Research Group: FOODBIOSYSTEMS BBSRC DTP

This is a great opportunity to tackle two major challenges to humanity: environmental degradation and poor nutrition.

The food system currently contributes to major negative environmental impacts including greenhouse gas (GHG) emissions, water degradation and major imbalances in human nutrition, e.g. surplus sugar leading to type 2 diabetes. Improving food qualities and reducing negative environmental impacts are both essential and of increasing urgency, e.g. the climate emergency (1). Both need to be addressed.

Novel production methods have the potential to benefit humanity with lower environmental impacts per unit output and to deliver more nutritious food. These need to be evaluated objectively and the limits to them assessed. Niche production may be apparently successful, but feeding nations well and with low impacts must be implemented at scale and this needs critical analysis, e.g. a 100% conversion to organic production in England and Wales would increase GHG emissions (2). Vertical farming exists in subterranean niches under cities, or on rooftops and balconies, but can these operate successfully at effective commercial scale? Understanding and quantifying the biophysical limits to supply is critical for the future to enable sustainable consumption with greatly reduced negative environmental impacts.

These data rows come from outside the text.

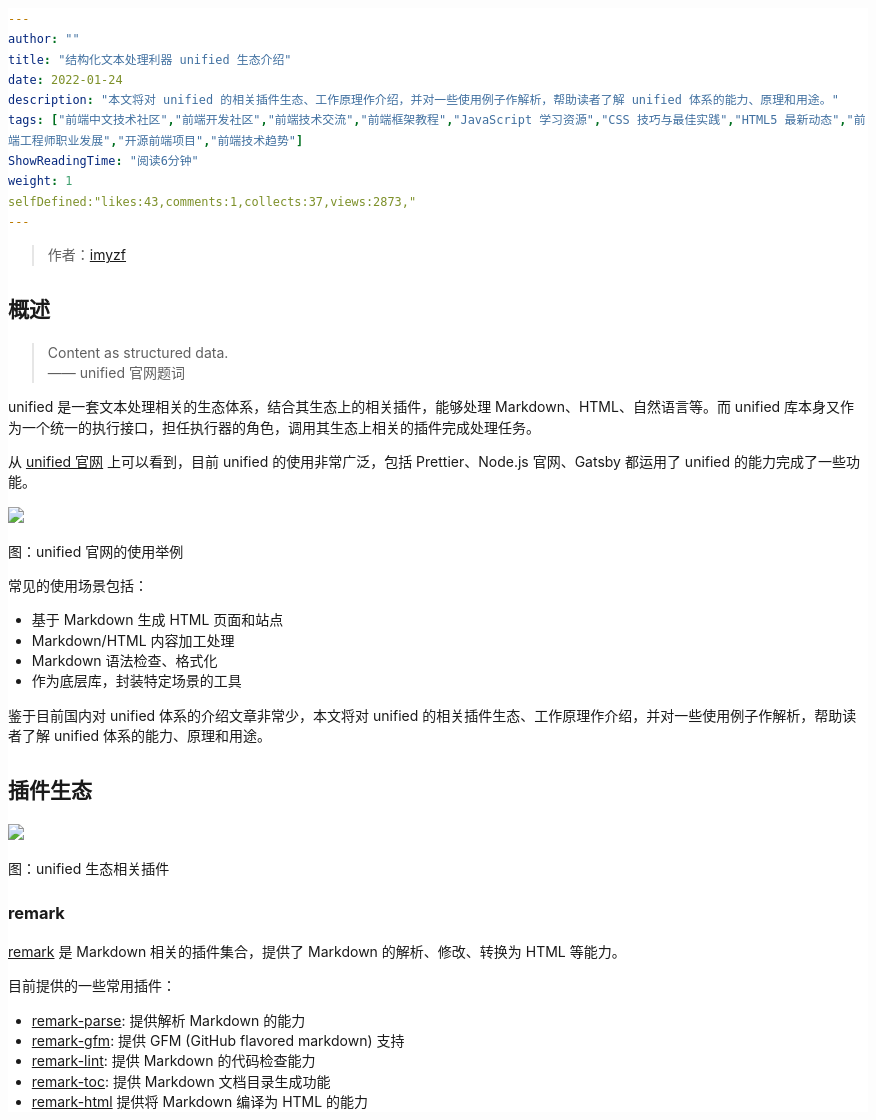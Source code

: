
 ```yaml
---
author: ""
title: "结构化文本处理利器 unified 生态介绍"
date: 2022-01-24
description: "本文将对 unified 的相关插件生态、工作原理作介绍，并对一些使用例子作解析，帮助读者了解 unified 体系的能力、原理和用途。"
tags: ["前端中文技术社区","前端开发社区","前端技术交流","前端框架教程","JavaScript 学习资源","CSS 技巧与最佳实践","HTML5 最新动态","前端工程师职业发展","开源前端项目","前端技术趋势"]
ShowReadingTime: "阅读6分钟"
weight: 1
selfDefined:"likes:43,comments:1,collects:37,views:2873,"
---
```

> 作者：[imyzf](https://link.juejin.cn?target=https%3A%2F%2Fgithub.com%2Fimyzf "https://github.com/imyzf")

概述
--

> Content as structured data.  
> —— unified 官网题词

unified 是一套文本处理相关的生态体系，结合其生态上的相关插件，能够处理 Markdown、HTML、自然语言等。而 unified 库本身又作为一个统一的执行接口，担任执行器的角色，调用其生态上相关的插件完成处理任务。

从 [unified 官网](https://link.juejin.cn?target=https%3A%2F%2Funifiedjs.com "https://unifiedjs.com") 上可以看到，目前 unified 的使用非常广泛，包括 Prettier、Node.js 官网、Gatsby 都运用了 unified 的能力完成了一些功能。

![](/images/jueJin/09023197df73332.png)

图：unified 官网的使用举例

常见的使用场景包括：

*   基于 Markdown 生成 HTML 页面和站点
*   Markdown/HTML 内容加工处理
*   Markdown 语法检查、格式化
*   作为底层库，封装特定场景的工具

鉴于目前国内对 unified 体系的介绍文章非常少，本文将对 unified 的相关插件生态、工作原理作介绍，并对一些使用例子作解析，帮助读者了解 unified 体系的能力、原理和用途。

插件生态
----

![](/images/jueJin/f85f6a8fa49b1d9.png)

图：unified 生态相关插件

### remark

[remark](https://link.juejin.cn?target=https%3A%2F%2Fgithub.com%2Fremarkjs%2Fremark "https://github.com/remarkjs/remark") 是 Markdown 相关的插件集合，提供了 Markdown 的解析、修改、转换为 HTML 等能力。

目前提供的一些常用插件：

*   [remark-parse](https://link.juejin.cn?target=https%3A%2F%2Fwww.npmjs.com%2Fpackage%2Fremark-parse "https://www.npmjs.com/package/remark-parse"): 提供解析 Markdown 的能力
*   [remark-gfm](https://link.juejin.cn?target=https%3A%2F%2Fgithub.com%2Fremarkjs%2Fremark-gfm "https://github.com/remarkjs/remark-gfm"): 提供 GFM (GitHub flavored markdown) 支持
*   [remark-lint](https://link.juejin.cn?target=https%3A%2F%2Fgithub.com%2Fremarkjs%2Fremark-lint "https://github.com/remarkjs/remark-lint"): 提供 Markdown 的代码检查能力
*   [remark-toc](https://link.juejin.cn?target=https%3A%2F%2Fgithub.com%2Fremarkjs%2Fremark-toc "https://github.com/remarkjs/remark-toc"): 提供 Markdown 文档目录生成功能
*   [remark-html](https://link.juejin.cn?target=https%3A%2F%2Fgithub.com%2Fremarkjs%2Fremark-html "https://github.com/remarkjs/remark-html") 提供将 Markdown 编译为 HTML 的能力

Environmental Life Cycle Assessment (LCA) has often been used to evaluate the environmental impacts individual foods and sometimes for whole diets. It is an objective approach that traces the flows of materials and energy from natural resources in the ground to the final product (the Functional Unit). Potential environmental impacts are quantified all along the supply chain right up to the Functional Unit. However, the explicit inclusion of nutritional properties within analyses is still tentative. Further, the social acceptability and the environmental ‘profile’ of producing and consuming some novel foods could be a major obstacle to uptake.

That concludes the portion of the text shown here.